I passed 12 years of continuous sobriety from drugs and alcohol last month. Going to rehab and dropping the drink and party poppers has given me an amazing life. I’ve got married, had children, and trained as a psychotherapist. Friendships and relationships with family have been restored. I can sit in my own skin, and whereas a lot of my using was around being too scared to go to bed on my own – I now adore that quiet time of the night. There has been a total metamorphosis in my life – you could say that the miracle has happened and all the good stuff has come true.
An outsider, or someone who doesn’t have experience of mental health, may have commented that when our twins were born in July 2019 after six years of fertility problems, all my ducks were finally in a row.
In fact, IVF, hormone changes, having children late in life and the stress of twins cascaded me into a spiral of mental health oblivion. My sobriety birthday this year was the biggest one yet for me. Life has been harder these past twelve months than it ever has been – ever. Way harder than anything I ever experienced when I was drinking.

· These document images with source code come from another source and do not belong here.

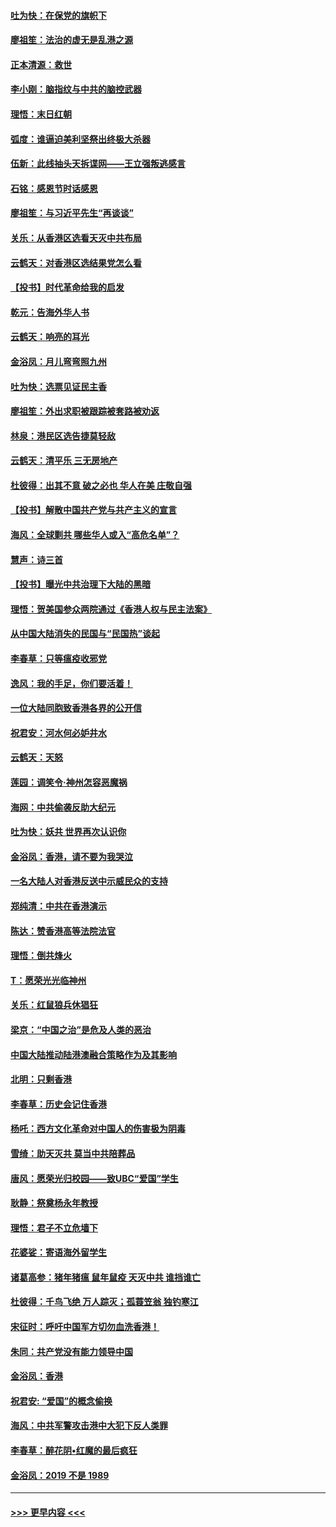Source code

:#### [吐为快：在保党的旗帜下](../pages/nsc993/n11691188.md?t=11302022) 
#### [廖祖笙：法治的虚无是乱港之源](../pages/nsc993/n11690605.md?t=11302022) 
#### [正本清源：救世](../pages/nsc993/n11689134.md?t=11302022) 
#### [李小刚：脑指纹与中共的脑控武器](../pages/nsc993/n11688900.md?t=11302022) 
#### [理悟：末日红朝](../pages/nsc993/n11688829.md?t=11302022) 
#### [弧度：谁逼迫美利坚祭出终极大杀器](../pages/nsc993/n11688735.md?t=11302022) 
#### [伍新：此线抽头天拆谍网——王立强叛逃感言](../pages/nsc993/n11687981.md?t=11302022) 
#### [石铭：感恩节时话感恩](../pages/nsc993/n11687568.md?t=11302022) 
#### [廖祖笙：与习近平先生“再谈谈”](../pages/nsc993/n11687005.md?t=11302022) 
#### [关乐：从香港区选看天灭中共布局](../pages/nsc993/n11686647.md?t=11302022) 
#### [云鹤天：对香港区选结果党怎么看](../pages/nsc993/n11686216.md?t=11302022) 
#### [【投书】时代革命给我的启发](../pages/nsc993/n11684287.md?t=11302022) 
#### [乾元：告海外华人书](../pages/nsc993/n11684044.md?t=11302022) 
#### [云鹤天：响亮的耳光](../pages/nsc993/n11684254.md?t=11302022) 
#### [金浴凤：月儿弯弯照九州](../pages/nsc993/n11684231.md?t=11302022) 
#### [吐为快：选票见证民主香](../pages/nsc993/n11684206.md?t=11302022) 
#### [廖祖笙：外出求职被跟踪被套路被劝返](../pages/nsc993/n11683874.md?t=11302022) 
#### [林泉：港民区选告捷莫轻敌](../pages/nsc993/n11683930.md?t=11302022) 
#### [云鹤天：清平乐 三无房地产](../pages/nsc993/n11681521.md?t=11302022) 
#### [杜彼得：出其不意 破之必也 华人在美 庄敬自强](../pages/nsc993/n11679554.md?t=11302022) 
#### [【投书】解散中国共产党与共产主义的宣言](../pages/nsc993/n11679177.md?t=11302022) 
#### [海风：全球剿共 哪些华人或入“高危名单”？](../pages/nsc993/n11678617.md?t=11302022) 
#### [慧声：诗三首](../pages/nsc993/n11678848.md?t=11302022) 
#### [【投书】曝光中共治理下大陆的黑暗](../pages/nsc993/n11678674.md?t=11302022) 
#### [理悟：贺美国参众两院通过《香港人权与民主法案》](../pages/nsc993/n11678104.md?t=11302022) 
#### [从中国大陆消失的民国与“民国热”谈起](../pages/nsc993/n11678075.md?t=11302022) 
#### [李春草：只等瘟疫收邪党](../pages/nsc993/n11677308.md?t=11302022) 
#### [逸风：我的手足，你们要活着！](../pages/nsc993/n11676352.md?t=11302022) 
#### [一位大陆同胞致香港各界的公开信](../pages/nsc993/n11675761.md?t=11302022) 
#### [祝君安：河水何必妒井水](../pages/nsc993/n11675746.md?t=11302022) 
#### [云鹤天：天怒](../pages/nsc993/n11675718.md?t=11302022) 
#### [莲园：调笑令‧神州怎容恶魔祸](../pages/nsc993/n11675648.md?t=11302022) 
#### [海网：中共偷袭反助大纪元](../pages/nsc993/n11673515.md?t=11302022) 
#### [吐为快：妖共 世界再次认识你](../pages/nsc993/n11673506.md?t=11302022) 
#### [金浴凤：香港，请不要为我哭泣](../pages/nsc993/n11673248.md?t=11302022) 
#### [一名大陆人对香港反送中示威民众的支持](../pages/nsc993/n11672615.md?t=11302022) 
#### [郑纯清：中共在香港演示](../pages/nsc993/n11670539.md?t=11302022) 
#### [陈达：赞香港高等法院法官](../pages/nsc993/n11669542.md?t=11302022) 
#### [理悟：倒共烽火](../pages/nsc993/n11668844.md?t=11302022) 
#### [T：愿荣光光临神州](../pages/nsc993/n11668421.md?t=11302022) 
#### [关乐：红鼠狼兵休猖狂](../pages/nsc993/n11668378.md?t=11302022) 
#### [梁京：“中国之治”是危及人类的恶治](../pages/nsc993/n11668328.md?t=11302022) 
#### [中国大陆推动陆港澳融合策略作为及其影响](../pages/nsc993/n11668157.md?t=11302022) 
#### [北明：只剩香港](../pages/nsc993/n11668002.md?t=11302022) 
#### [李春草：历史会记住香港](../pages/nsc993/n11667927.md?t=11302022) 
#### [杨吒：西方文化革命对中国人的伤害极为阴毒](../pages/nsc993/n11664521.md?t=11302022) 
#### [雪绮：助天灭共 莫当中共陪葬品](../pages/nsc993/n11662650.md?t=11302022) 
#### [唐风：愿荣光归校园——致UBC“爱国”学生](../pages/nsc993/n11662194.md?t=11302022) 
#### [耿静：祭奠杨永年教授](../pages/nsc993/n11662514.md?t=11302022) 
#### [理悟：君子不立危墙下](../pages/nsc993/n11662172.md?t=11302022) 
#### [花婆娑：寄语海外留学生](../pages/nsc993/n11662121.md?t=11302022) 
#### [诸葛高参：猪年猪瘟 鼠年鼠疫 天灭中共 谁挡谁亡](../pages/nsc993/n11661980.md?t=11302022) 
#### [杜彼得：千鸟飞绝 万人踪灭；孤蓑笠翁 独钓寒江](../pages/nsc993/n11661170.md?t=11302022) 
#### [宋征时：呼吁中国军方切勿血洗香港！](../pages/nsc993/n11415318.md?t=11302022) 
#### [朱同：共产党没有能力领导中国](../pages/nsc993/n11660421.md?t=11302022) 
#### [金浴凤：香港](../pages/nsc993/n11660419.md?t=11302022) 
#### [祝君安: “爱国”的概念偷换](../pages/nsc993/n11659706.md?t=11302022) 
#### [海风：中共军警攻击港中大犯下反人类罪](../pages/nsc993/n11659632.md?t=11302022) 
#### [李春草：醉花阴•红魔的最后疯狂](../pages/nsc993/n11659287.md?t=11302022) 
#### [金浴凤：2019 不是 1989](../pages/nsc993/n11657663.md?t=11302022) 

----
#### [ >>> 更早内容 <<< ](../indexes/nsc993-earlier.md)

Betty Ford once said that the first drink gets you drunk, and I was told if I don’t take the first drink/pill or whatever it is, everything will be OK. Although I struggled to believe that in the darkness of last year, it is actually true. My recovery from OCD and ADHD this past twelve months has been possible due to sobriety, and the work I do to stay sober has enhanced all areas of my life, including the other two mental health disorders that I have.
It is a huge privilege to work in mental health, something I have done for well over a decade. I wrote in a previous article for Grapevine about jockeys and mental health which you can read here, that I was a poacher turned gamekeeper when it came to suffering with a drink problem, and then turning my professional life towards helping others with that struggle.
What happened to me last year with an eruption of OCD has meant I have learned the tools and techniques to help my clients come out of the darkness.